In light of the COVID-19 pandemic, the Government Equalities Office and the Equality and Human Rights Commission put out a joint statement in March 2020 confirming that the enforcement of gender pay gap reporting would be suspended for the 2019-20 reporting year. Linklaters, a Magic Circle firm concluded that ‘pay gap reporting has shone a light on gender inequality in the workplace and without accurate statistics, there will be no clear picture of where women stand as we emerge from the Covid-19 crisis.’ Nevertheless, their 2017 figures reveal that men at the firm, on average, received about 58% more in bonus money and 23% more in hourly pay than women. The bonus and pay gaps of the other Magic Circle firms are roughly consistent - a finding which should spark more change than it currently does. A probable reasoning for this stands that due to the composition of workers, the gap will always remain. The firm states that they ‘have more men in the most senior roles and a higher proportion of women in secretarial and junior business team roles, which predominantly fall within our lowest pay quartile.’

In 2018, Clifford Chance reported an overall mean gender pay gap of 65.7% - a year-on-year closure of 3.9% on its previous result of 68.9% in 2017. Their report also exposed that their overall mean gender pay gap has closed by 8% to 27.5%, and that their ethnicity pay gap sits at 51.6% for women. Equally, it is important to assess a firm’s values and goals with regards to wholly closing this gap in the future. Clifford Chance, in their 2018 Gender Pay Gap Report published that they aim to ‘refresh and re-brand [their] London Women’s Network with a revised strategy.’ By consequence, their new gender parity group, Accelerate>>>, launched in November 2018.

Elsewhere, Freshfields posted an overall mean gender pay gap of 57.2% — down slightly from 57.6% in 2018. The gender pay gap among associates, however, is much lower, at 3.2%. The firm also revealed black, Asian and minority ethnic (BAME) women employees are paid, on average, 19.9% less an hour than their white colleagues. Factoring in partners, this gap jumps to 66.4% which suggests that as positioning in the firm becomes more prestigious, the gap widens and this is massively concerning.

An associate at the City firm, Freshfields, stated that she was thinking of starting a family, a majorly rare endeavour at her position. She quoted that 'unless your partner is willing to not only shoulder the burden but sacrifice [their] career at the expense of yours, it seems you can’t do it'. Law firms are attempting to mitigate this issue by introducing shared parental leave, with Linklaters replacing its two-week paternity leave with 12-weeks fully-paid parental leave for anyone having a child in 2020.

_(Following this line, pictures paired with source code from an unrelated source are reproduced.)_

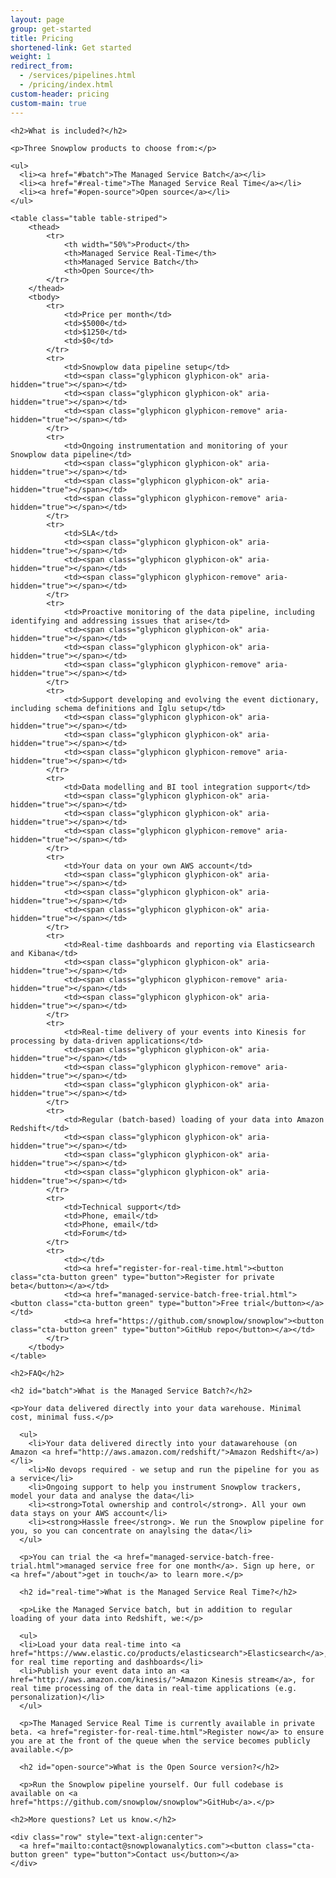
 ```yaml
---
layout: page
group: get-started
title: Pricing
shortened-link: Get started
weight: 1
redirect_from:
  - /services/pipelines.html
  - /pricing/index.html
custom-header: pricing
custom-main: true
---
```


<div class="wrapper">
  <div class="container">

    <h2>What is included?</h2>

    <p>Three Snowplow products to choose from:</p>

    <ul>
      <li><a href="#batch">The Managed Service Batch</a></li>
      <li><a href="#real-time">The Managed Service Real Time</a></li>
      <li><a href="#open-source">Open source</a></li>
    </ul>

    <table class="table table-striped">
        <thead>
            <tr>
                <th width="50%">Product</th>
                <th>Managed Service Real-Time</th>
                <th>Managed Service Batch</th>
                <th>Open Source</th>
            </tr>
        </thead>
        <tbody>
        	<tr>
        		<td>Price per month</td>
        		<td>$5000</td>
        		<td>$1250</td>
        		<td>$0</td>
        	</tr>
        	<tr>
        		<td>Snowplow data pipeline setup</td>
        		<td><span class="glyphicon glyphicon-ok" aria-hidden="true"></span></td>
        		<td><span class="glyphicon glyphicon-ok" aria-hidden="true"></span></td>
        		<td><span class="glyphicon glyphicon-remove" aria-hidden="true"></span></td>
        	</tr>
        	<tr>
        		<td>Ongoing instrumentation and monitoring of your Snowplow data pipeline</td>
        		<td><span class="glyphicon glyphicon-ok" aria-hidden="true"></span></td>
        		<td><span class="glyphicon glyphicon-ok" aria-hidden="true"></span></td>
        		<td><span class="glyphicon glyphicon-remove" aria-hidden="true"></span></td>
        	</tr>
        	<tr>
        		<td>SLA</td>
        		<td><span class="glyphicon glyphicon-ok" aria-hidden="true"></span></td>
        		<td><span class="glyphicon glyphicon-ok" aria-hidden="true"></span></td>
        		<td><span class="glyphicon glyphicon-remove" aria-hidden="true"></span></td>
        	</tr>
        	<tr>
        		<td>Proactive monitoring of the data pipeline, including identifying and addressing issues that arise</td>
        		<td><span class="glyphicon glyphicon-ok" aria-hidden="true"></span></td>
        		<td><span class="glyphicon glyphicon-ok" aria-hidden="true"></span></td>
        		<td><span class="glyphicon glyphicon-remove" aria-hidden="true"></span></td>
        	</tr>
        	<tr>
        		<td>Support developing and evolving the event dictionary, including schema definitions and Iglu setup</td>
        		<td><span class="glyphicon glyphicon-ok" aria-hidden="true"></span></td>
        		<td><span class="glyphicon glyphicon-ok" aria-hidden="true"></span></td>
        		<td><span class="glyphicon glyphicon-remove" aria-hidden="true"></span></td>
        	</tr>
        	<tr>
        		<td>Data modelling and BI tool integration support</td>
        		<td><span class="glyphicon glyphicon-ok" aria-hidden="true"></span></td>
        		<td><span class="glyphicon glyphicon-ok" aria-hidden="true"></span></td>
        		<td><span class="glyphicon glyphicon-remove" aria-hidden="true"></span></td>
        	</tr>
        	<tr>
        		<td>Your data on your own AWS account</td>
        		<td><span class="glyphicon glyphicon-ok" aria-hidden="true"></span></td>
        		<td><span class="glyphicon glyphicon-ok" aria-hidden="true"></span></td>
        		<td><span class="glyphicon glyphicon-ok" aria-hidden="true"></span></td>
        	</tr>
        	<tr>
        		<td>Real-time dashboards and reporting via Elasticsearch and Kibana</td>
        		<td><span class="glyphicon glyphicon-ok" aria-hidden="true"></span></td>
        		<td><span class="glyphicon glyphicon-remove" aria-hidden="true"></span></td>
        		<td><span class="glyphicon glyphicon-ok" aria-hidden="true"></span></td>
        	</tr>
        	<tr>
        		<td>Real-time delivery of your events into Kinesis for processing by data-driven applications</td>
        		<td><span class="glyphicon glyphicon-ok" aria-hidden="true"></span></td>
        		<td><span class="glyphicon glyphicon-remove" aria-hidden="true"></span></td>
        		<td><span class="glyphicon glyphicon-ok" aria-hidden="true"></span></td>
        	</tr>
        	<tr>
        		<td>Regular (batch-based) loading of your data into Amazon Redshift</td>
        		<td><span class="glyphicon glyphicon-ok" aria-hidden="true"></span></td>
        		<td><span class="glyphicon glyphicon-ok" aria-hidden="true"></span></td>
        		<td><span class="glyphicon glyphicon-ok" aria-hidden="true"></span></td>
        	</tr>
        	<tr>
        		<td>Technical support</td>
        		<td>Phone, email</td>
        		<td>Phone, email</td>
        		<td>Forum</td>
        	</tr>
        	<tr>
        		<td></td>
        		<td><a href="register-for-real-time.html"><button class="cta-button green" type="button">Register for private beta</button></a></td>
        		<td><a href="managed-service-batch-free-trial.html"><button class="cta-button green" type="button">Free trial</button></a></td>
        		<td><a href="https://github.com/snowplow/snowplow"><button class="cta-button green" type="button">GitHub repo</button></a></td>
        	</tr>
        </tbody>
    </table>

  </div>
</div>

<div class="wrapper shaded">
  <div class="container">

    <h2>FAQ</h2>

    <h2 id="batch">What is the Managed Service Batch?</h2>

    <p>Your data delivered directly into your data warehouse. Minimal cost, minimal fuss.</p>

      <ul>
        <li>Your data delivered directly into your datawarehouse (on Amazon <a href="http://aws.amazon.com/redshift/">Amazon Redshift</a>)</li>
        <li>No devops required - we setup and run the pipeline for you as a service</li>
        <li>Ongoing support to help you instrument Snowplow trackers, model your data and analyse the data</li>
        <li><strong>Total ownership and control</strong>. All your own data stays on your AWS account</li>
        <li><strong>Hassle free</strong>. We run the Snowplow pipeline for you, so you can concentrate on anaylsing the data</li>
      </ul>

      <p>You can trial the <a href="managed-service-batch-free-trial.html">managed service free for one month</a>. Sign up here, or <a href="/about">get in touch</a> to learn more.</p>

      <h2 id="real-time">What is the Managed Service Real Time?</h2>

      <p>Like the Managed Service batch, but in addition to regular loading of your data into Redshift, we:</p>

      <ul>
      <li>Load your data real-time into <a href="https://www.elastic.co/products/elasticsearch">Elasticsearch</a>, for real time reporting and dashboards</li>
      <li>Publish your event data into an <a href="http://aws.amazon.com/kinesis/">Amazon Kinesis stream</a>, for real time processing of the data in real-time applications (e.g. personalization)</li>
      </ul>

      <p>The Managed Service Real Time is currently available in private beta. <a href="register-for-real-time.html">Register now</a> to ensure you are at the front of the queue when the service becomes publicly available.</p>

      <h2 id="open-source">What is the Open Source version?</h2>

      <p>Run the Snowplow pipeline yourself. Our full codebase is available on <a href="https://github.com/snowplow/snowplow">GitHub</a>.</p>

  </div>
</div>

<div class="wrapper">
  <div class="container">

    <h2>More questions? Let us know.</h2>

    <div class="row" style="text-align:center">
      <a href="mailto:contact@snowplowanalytics.com"><button class="cta-button green" type="button">Contact us</button></a>
    </div>

  </div>
</div>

Although statistics and programmes show that most pay gaps are moving in the right direction, it seems aggravating that the year-on-year changes have, and will be fairly small. These minor increments of 3.9% for instance, are predominantly a reflection of the make-up of the workforce – with higher numbers of women in business support roles and a larger proportion of men in the most senior positions within the firm. Yet, firms must accelerate their efforts in order to establish sustainable and entrenched long term change.

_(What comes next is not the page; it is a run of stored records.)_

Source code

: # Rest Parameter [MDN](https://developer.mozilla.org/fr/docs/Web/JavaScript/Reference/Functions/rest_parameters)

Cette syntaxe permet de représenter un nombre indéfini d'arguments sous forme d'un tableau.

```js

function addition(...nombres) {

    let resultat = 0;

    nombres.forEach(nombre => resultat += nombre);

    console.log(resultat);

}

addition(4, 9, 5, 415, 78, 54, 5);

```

From my perspective, role models are key to supporting women on the route to partnership and senior positions in the firm. Finding more of yourself within the people you work for or with, according to Cheng Li Yow, a partner at Clifford Chance, fosters a more motivational and productive work atmosphere. Thus, gender diversity and equality, surely based on meritocracy, must be the fundamental goal of law firms.